As she writes through her block, she begins to reveal facets of the relationship that has left her shattered. Walking through the steps of the romance from giddy first meeting to tear-soaked denouement, Schoemperlen shows an expert sense of pacing, portioning out the slow reveal with the sometimes-bizarre recommendations of the self-help books.

A reunion with a departed lover of thirty years previous, this new/old love at first leaves her in a state of unadorned bliss. “When you’re in love, every little thing furnished further evidence of the fact that the two of you are indeed fated to live together happily ever after.”

The lovers are immediately in a sugary worship of each other that leaves everything they utter or write dripping with syrup, capping each sentence with an exclamation point of idolization. “Look what love does to language,” Schoemperlen writes. “Either it sends you into breathless, shameless, hyperbolic logorrhea…or it leaves you wordless altogether.”

While it may have been Schoemperlen’s point to juxtapose this excessively purple prose with the reality of the ultimate betrayal, the dialogue is at first amusing, then irritating, and eventually exhausting. The narrator’s near-constant self-involvement may be realistic in terms of her pain, but as a narrative device it only serves to make her exceptionally unlikable, and distances the reader from any possible empathy with her plight.

As a result, At a Loss for Words, slight as it is, becomes a chore to finish. The final pages, complete with ‘you go, girl!’ conclusion, are tiresome and repetitive. A concluding twist near the end comes too late, as the reader is dulled into apathy.

There is personal truth and ache in what Schoemperlen writes about, and it leaks into the story in unexpected ways. “Sometimes I wish I could just put you back in the box where I used to keep you,” the narrator comments. “I guess I’m going to cut off your legs to fit you back in there.” Such barbs have the sting of authenticity, but they are too few and too far between to make any impact.

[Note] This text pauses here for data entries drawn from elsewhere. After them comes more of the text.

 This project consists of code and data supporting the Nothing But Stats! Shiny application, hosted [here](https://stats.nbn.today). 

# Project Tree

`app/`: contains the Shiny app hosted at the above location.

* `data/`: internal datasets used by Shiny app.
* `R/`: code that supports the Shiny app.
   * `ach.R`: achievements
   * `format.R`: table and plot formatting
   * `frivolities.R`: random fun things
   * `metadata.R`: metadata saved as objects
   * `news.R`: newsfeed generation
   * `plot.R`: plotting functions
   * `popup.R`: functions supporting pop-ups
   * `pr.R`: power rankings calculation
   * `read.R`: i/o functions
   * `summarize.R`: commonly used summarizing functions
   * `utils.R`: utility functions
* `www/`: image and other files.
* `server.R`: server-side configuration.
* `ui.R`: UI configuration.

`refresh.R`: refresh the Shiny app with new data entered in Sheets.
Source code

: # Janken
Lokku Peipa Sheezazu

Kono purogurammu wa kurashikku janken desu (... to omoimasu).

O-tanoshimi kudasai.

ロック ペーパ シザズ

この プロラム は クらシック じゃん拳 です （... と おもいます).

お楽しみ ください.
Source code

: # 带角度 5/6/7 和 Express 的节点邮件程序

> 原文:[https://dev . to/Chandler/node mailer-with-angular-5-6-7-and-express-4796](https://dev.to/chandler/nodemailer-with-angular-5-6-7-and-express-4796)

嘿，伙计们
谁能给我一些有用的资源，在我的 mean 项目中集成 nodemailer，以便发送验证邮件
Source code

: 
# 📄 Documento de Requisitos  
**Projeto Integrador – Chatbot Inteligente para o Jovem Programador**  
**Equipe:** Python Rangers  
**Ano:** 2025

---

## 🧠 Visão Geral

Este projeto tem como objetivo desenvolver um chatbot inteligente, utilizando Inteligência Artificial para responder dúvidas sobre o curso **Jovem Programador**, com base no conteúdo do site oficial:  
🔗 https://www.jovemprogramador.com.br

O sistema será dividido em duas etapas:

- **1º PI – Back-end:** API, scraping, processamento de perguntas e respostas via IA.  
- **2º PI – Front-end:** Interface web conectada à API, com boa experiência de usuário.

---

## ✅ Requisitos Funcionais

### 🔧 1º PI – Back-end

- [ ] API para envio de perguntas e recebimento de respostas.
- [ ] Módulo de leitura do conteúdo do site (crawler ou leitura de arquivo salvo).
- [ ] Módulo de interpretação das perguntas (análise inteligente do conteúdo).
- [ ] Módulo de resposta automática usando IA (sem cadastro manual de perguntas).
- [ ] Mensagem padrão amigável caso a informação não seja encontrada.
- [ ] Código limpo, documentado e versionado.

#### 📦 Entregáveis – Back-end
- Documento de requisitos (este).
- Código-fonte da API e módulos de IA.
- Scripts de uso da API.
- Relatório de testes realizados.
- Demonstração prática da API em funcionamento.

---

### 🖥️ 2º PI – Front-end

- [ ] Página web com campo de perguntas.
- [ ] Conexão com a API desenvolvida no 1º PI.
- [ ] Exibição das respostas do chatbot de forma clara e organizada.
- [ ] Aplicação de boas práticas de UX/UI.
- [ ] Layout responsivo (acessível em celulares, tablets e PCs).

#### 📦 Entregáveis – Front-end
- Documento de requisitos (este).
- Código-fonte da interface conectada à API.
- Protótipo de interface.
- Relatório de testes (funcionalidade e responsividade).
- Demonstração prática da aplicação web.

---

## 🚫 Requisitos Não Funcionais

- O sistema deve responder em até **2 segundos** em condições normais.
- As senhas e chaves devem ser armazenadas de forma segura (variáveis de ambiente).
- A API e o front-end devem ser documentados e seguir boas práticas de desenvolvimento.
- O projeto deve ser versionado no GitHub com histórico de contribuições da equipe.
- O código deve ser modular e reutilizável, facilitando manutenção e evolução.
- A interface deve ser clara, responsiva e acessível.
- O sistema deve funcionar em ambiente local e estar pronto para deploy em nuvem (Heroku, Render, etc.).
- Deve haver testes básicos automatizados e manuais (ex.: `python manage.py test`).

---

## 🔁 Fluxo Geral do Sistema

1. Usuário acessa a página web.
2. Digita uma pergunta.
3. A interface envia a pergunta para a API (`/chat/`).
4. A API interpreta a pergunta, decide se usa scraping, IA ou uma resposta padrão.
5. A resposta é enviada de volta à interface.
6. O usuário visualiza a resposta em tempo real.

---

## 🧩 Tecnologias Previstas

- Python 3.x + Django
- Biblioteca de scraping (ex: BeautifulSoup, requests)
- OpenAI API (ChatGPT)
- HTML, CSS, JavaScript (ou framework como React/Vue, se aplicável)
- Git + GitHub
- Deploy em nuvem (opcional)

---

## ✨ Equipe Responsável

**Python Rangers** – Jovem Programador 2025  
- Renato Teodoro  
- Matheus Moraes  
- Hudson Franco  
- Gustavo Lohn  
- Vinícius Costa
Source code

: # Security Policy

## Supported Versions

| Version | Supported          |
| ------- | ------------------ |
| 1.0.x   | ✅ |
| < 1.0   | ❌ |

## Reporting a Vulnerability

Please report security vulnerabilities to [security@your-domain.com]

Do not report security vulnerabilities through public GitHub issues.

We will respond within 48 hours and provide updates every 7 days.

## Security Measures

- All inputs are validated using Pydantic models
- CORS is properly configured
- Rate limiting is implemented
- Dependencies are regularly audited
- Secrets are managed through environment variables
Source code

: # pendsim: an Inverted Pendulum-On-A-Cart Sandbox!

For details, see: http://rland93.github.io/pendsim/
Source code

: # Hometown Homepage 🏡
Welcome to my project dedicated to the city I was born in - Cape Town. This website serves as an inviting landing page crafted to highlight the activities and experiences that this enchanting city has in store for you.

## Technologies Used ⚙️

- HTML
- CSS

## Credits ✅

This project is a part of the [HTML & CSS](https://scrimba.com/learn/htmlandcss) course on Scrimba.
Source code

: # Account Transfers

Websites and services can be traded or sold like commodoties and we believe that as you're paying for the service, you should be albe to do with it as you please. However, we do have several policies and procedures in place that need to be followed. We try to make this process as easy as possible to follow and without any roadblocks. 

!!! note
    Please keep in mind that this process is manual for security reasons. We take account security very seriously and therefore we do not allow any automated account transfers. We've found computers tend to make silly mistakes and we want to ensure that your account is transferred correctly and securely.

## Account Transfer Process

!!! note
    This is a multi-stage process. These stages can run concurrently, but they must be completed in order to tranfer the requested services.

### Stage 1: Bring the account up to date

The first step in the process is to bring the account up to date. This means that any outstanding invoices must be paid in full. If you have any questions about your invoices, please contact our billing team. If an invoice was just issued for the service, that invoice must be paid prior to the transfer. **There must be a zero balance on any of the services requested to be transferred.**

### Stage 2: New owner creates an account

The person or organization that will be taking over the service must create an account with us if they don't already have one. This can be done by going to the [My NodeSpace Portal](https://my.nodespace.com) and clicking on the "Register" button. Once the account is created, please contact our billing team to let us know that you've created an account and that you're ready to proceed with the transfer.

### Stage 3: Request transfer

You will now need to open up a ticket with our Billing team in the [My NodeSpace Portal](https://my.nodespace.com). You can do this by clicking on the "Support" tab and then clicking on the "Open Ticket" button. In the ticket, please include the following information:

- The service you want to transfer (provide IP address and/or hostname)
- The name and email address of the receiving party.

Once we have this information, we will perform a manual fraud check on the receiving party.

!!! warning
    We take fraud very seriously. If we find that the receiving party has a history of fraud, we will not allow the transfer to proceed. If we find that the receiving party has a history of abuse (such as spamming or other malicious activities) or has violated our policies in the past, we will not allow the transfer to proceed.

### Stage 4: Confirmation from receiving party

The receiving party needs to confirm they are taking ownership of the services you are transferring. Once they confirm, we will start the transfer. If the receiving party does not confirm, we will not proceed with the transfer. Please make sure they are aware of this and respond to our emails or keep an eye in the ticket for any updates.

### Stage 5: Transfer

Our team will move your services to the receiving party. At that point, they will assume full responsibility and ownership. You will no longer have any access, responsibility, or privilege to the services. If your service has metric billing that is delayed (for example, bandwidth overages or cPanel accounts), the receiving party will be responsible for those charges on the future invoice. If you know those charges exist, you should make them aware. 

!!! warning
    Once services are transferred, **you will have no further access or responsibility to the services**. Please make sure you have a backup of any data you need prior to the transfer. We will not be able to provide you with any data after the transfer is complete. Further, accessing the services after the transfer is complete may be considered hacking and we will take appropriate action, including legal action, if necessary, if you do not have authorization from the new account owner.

In Forms of Devotion, there is a wonderful story entitled “How to Write a Serious Novel About Love.” It is wise, witty, weird, and true, a spectacularly funny examination of the form while being itself a touching love story. It says more in fifteen pages than the whole of At a Loss for Words, and resonates far, far longer.

[Originally published in The Winnipeg Free Press, February 10, 2008]

1 comment:

Teddy Rose said...

Thanks for the review! Sorry it was disappointing for you. I think I'll give it a pass.